»»
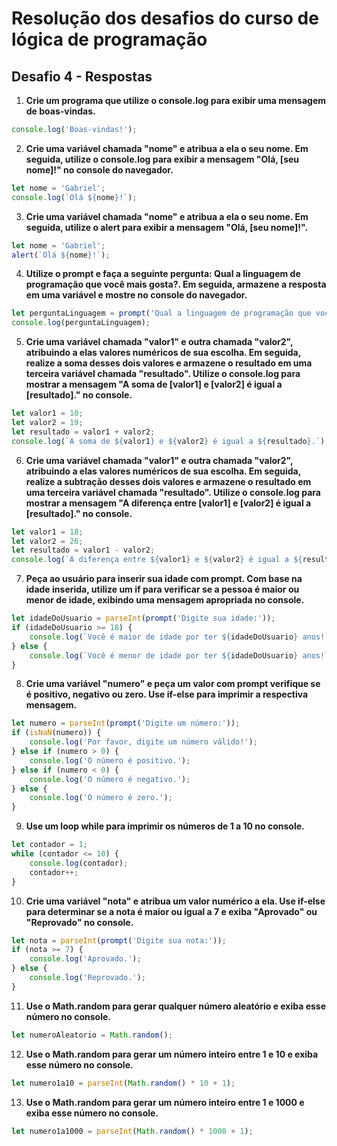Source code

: # Resolução dos desafios do curso de lógica de programação
## Desafio 4 - Respostas
1. **Crie um programa que utilize o console.log para exibir uma mensagem de boas-vindas.**
```js
console.log('Boas-vindas!');
```
2. **Crie uma variável chamada "nome" e atribua a ela o seu nome. Em seguida, utilize o console.log para exibir a mensagem "Olá, [seu nome]!" no console do navegador.**
```js
let nome = 'Gabriel';
console.log(`Olá ${nome}!`);
```
3. **Crie uma variável chamada "nome" e atribua a ela o seu nome. Em seguida, utilize o alert para exibir a mensagem "Olá, [seu nome]!".**
```js
let nome = 'Gabriel';
alert(`Olá ${nome}!`);
```
4. **Utilize o prompt e faça a seguinte pergunta: Qual a linguagem de programação que você mais gosta?. Em seguida, armazene a resposta em uma variável e mostre no console do navegador.**
```js
let perguntaLinguagem = prompt('Qual a linguagem de programação que você mais gosta?');
console.log(perguntaLinguagem);
```
5. **Crie uma variável chamada "valor1" e outra chamada "valor2", atribuindo a elas valores numéricos de sua escolha. Em seguida, realize a soma desses dois valores e armazene o resultado em uma terceira variável chamada "resultado". Utilize o console.log para mostrar a mensagem "A soma de [valor1] e [valor2] é igual a [resultado]." no console.**
```js
let valor1 = 10;
let valor2 = 19;
let resultado = valor1 + valor2;
console.log(`A soma de ${valor1} e ${valor2} é igual a ${resultado}.`);
```
6. **Crie uma variável chamada "valor1" e outra chamada "valor2", atribuindo a elas valores numéricos de sua escolha. Em seguida, realize a subtração desses dois valores e armazene o resultado em uma terceira variável chamada "resultado". Utilize o console.log para mostrar a mensagem "A diferença entre [valor1] e [valor2] é igual a [resultado]." no console.**
```js
let valor1 = 18;
let valor2 = 26;
let resultado = valor1 - valor2;
console.log(`A diferença entre ${valor1} e ${valor2} é igual a ${resultado}.`);
```
7. **Peça ao usuário para inserir sua idade com prompt. Com base na idade inserida, utilize um if para verificar se a pessoa é maior ou menor de idade, exibindo uma mensagem apropriada no console.**
```js
let idadeDoUsuario = parseInt(prompt('Digite sua idade:'));
if (idadeDoUsuario >= 18) {
    console.log(`Você é maior de idade por ter ${idadeDoUsuario} anos!`);
} else {
    console.log(`Você é menor de idade por ter ${idadeDoUsuario} anos!`);
}
```
8. **Crie uma variável "numero" e peça um valor com prompt verifique se é positivo, negativo ou zero. Use if-else para imprimir a respectiva mensagem.**
```js
let numero = parseInt(prompt('Digite um número:'));
if (isNaN(numero)) {
    console.log('Por favor, digite um número válido!');
} else if (numero > 0) {
    console.log('O número é positivo.');
} else if (numero < 0) { 
    console.log('O número é negativo.');
} else {
    console.log('O número é zero.');
}
```
9. **Use um loop while para imprimir os números de 1 a 10 no console.**
```js
let contador = 1;
while (contador <= 10) {
    console.log(contador);
    contador++;
}
```
10. **Crie uma variável "nota" e atribua um valor numérico a ela. Use if-else para determinar se a nota é maior ou igual a 7 e exiba "Aprovado" ou "Reprovado" no console.**
```js
let nota = parseInt(prompt('Digite sua nota:'));
if (nota >= 7) {
    console.log('Aprovado.');
} else {
    console.log('Reprovado.');
}
```
11. **Use o Math.random para gerar qualquer número aleatório e exiba esse número no console.**
```js
let numeroAleatorio = Math.random();
```
12. **Use o Math.random para gerar um número inteiro entre 1 e 10 e exiba esse número no console.**
```js
let numero1a10 = parseInt(Math.random() * 10 + 1);
```
13. **Use o Math.random para gerar um número inteiro entre 1 e 1000 e exiba esse número no console.**
```js
let numero1a1000 = parseInt(Math.random() * 1000 + 1);
```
««
- **YOUR TASK**:
Retype the entire listing exactly as it appears, dropping only the pictures.

- **RESPONSE TO THE TASK**:
Source code

: # Resolução dos desafios do curso de lógica de programação
## Desafio 4 - Respostas
1. **Crie um programa que utilize o console.log para exibir uma mensagem de boas-vindas.**
```js
console.log('Boas-vindas!');
```
2. **Crie uma variável chamada "nome" e atribua a ela o seu nome. Em seguida, utilize o console.log para exibir a mensagem "Olá, [seu nome]!" no console do navegador.**
```js
let nome = 'Gabriel';
console.log(`Olá ${nome}!`);
```
3. **Crie uma variável chamada "nome" e atribua a ela o seu nome. Em seguida, utilize o alert para exibir a mensagem "Olá, [seu nome]!".**
```js
let nome = 'Gabriel';
alert(`Olá ${nome}!`);
```
4. **Utilize o prompt e faça a seguinte pergunta: Qual a linguagem de programação que você mais gosta?. Em seguida, armazene a resposta em uma variável e mostre no console do navegador.**
```js
let perguntaLinguagem = prompt('Qual a linguagem de programação que você mais gosta?');
console.log(perguntaLinguagem);
```
5. **Crie uma variável chamada "valor1" e outra chamada "valor2", atribuindo a elas valores numéricos de sua escolha. Em seguida, realize a soma desses dois valores e armazene o resultado em uma terceira variável chamada "resultado". Utilize o console.log para mostrar a mensagem "A soma de [valor1] e [valor2] é igual a [resultado]." no console.**
```js
let valor1 = 10;
let valor2 = 19;
let resultado = valor1 + valor2;
console.log(`A soma de ${valor1} e ${valor2} é igual a ${resultado}.`);
```
6. **Crie uma variável chamada "valor1" e outra chamada "valor2", atribuindo a elas valores numéricos de sua escolha. Em seguida, realize a subtração desses dois valores e armazene o resultado em uma terceira variável chamada "resultado". Utilize o console.log para mostrar a mensagem "A diferença entre [valor1] e [valor2] é igual a [resultado]." no console.**
```js
let valor1 = 18;
let valor2 = 26;
let resultado = valor1 - valor2;
console.log(`A diferença entre ${valor1} e ${valor2} é igual a ${resultado}.`);
```
7. **Peça ao usuário para inserir sua idade com prompt. Com base na idade inserida, utilize um if para verificar se a pessoa é maior ou menor de idade, exibindo uma mensagem apropriada no console.**
```js
let idadeDoUsuario = parseInt(prompt('Digite sua idade:'));
if (idadeDoUsuario >= 18) {
    console.log(`Você é maior de idade por ter ${idadeDoUsuario} anos!`);
} else {
    console.log(`Você é menor de idade por ter ${idadeDoUsuario} anos!`);
}
```
8. **Crie uma variável "numero" e peça um valor com prompt verifique se é positivo, negativo ou zero. Use if-else para imprimir a respectiva mensagem.**
```js
let numero = parseInt(prompt('Digite um número:'));
if (isNaN(numero)) {
    console.log('Por favor, digite um número válido!');
} else if (numero > 0) {
    console.log('O número é positivo.');
} else if (numero < 0) { 
    console.log('O número é negativo.');
} else {
    console.log('O número é zero.');
}
```
9. **Use um loop while para imprimir os números de 1 a 10 no console.**
```js
let contador = 1;
while (contador <= 10) {
    console.log(contador);
    contador++;
}
```
10. **Crie uma variável "nota" e atribua um valor numérico a ela. Use if-else para determinar se a nota é maior ou igual a 7 e exiba "Aprovado" ou "Reprovado" no console.**
```js
let nota = parseInt(prompt('Digite sua nota:'));
if (nota >= 7) {
    console.log('Aprovado.');
} else {
    console.log('Reprovado.');
}
```
11. **Use o Math.random para gerar qualquer número aleatório e exiba esse número no console.**
```js
let numeroAleatorio = Math.random();
```
12. **Use o Math.random para gerar um número inteiro entre 1 e 10 e exiba esse número no console.**
```js
let numero1a10 = parseInt(Math.random() * 10 + 1);
```
13. **Use o Math.random para gerar um número inteiro entre 1 e 1000 e exiba esse número no console.**
```js
let numero1a1000 = parseInt(Math.random() * 1000 + 1);
```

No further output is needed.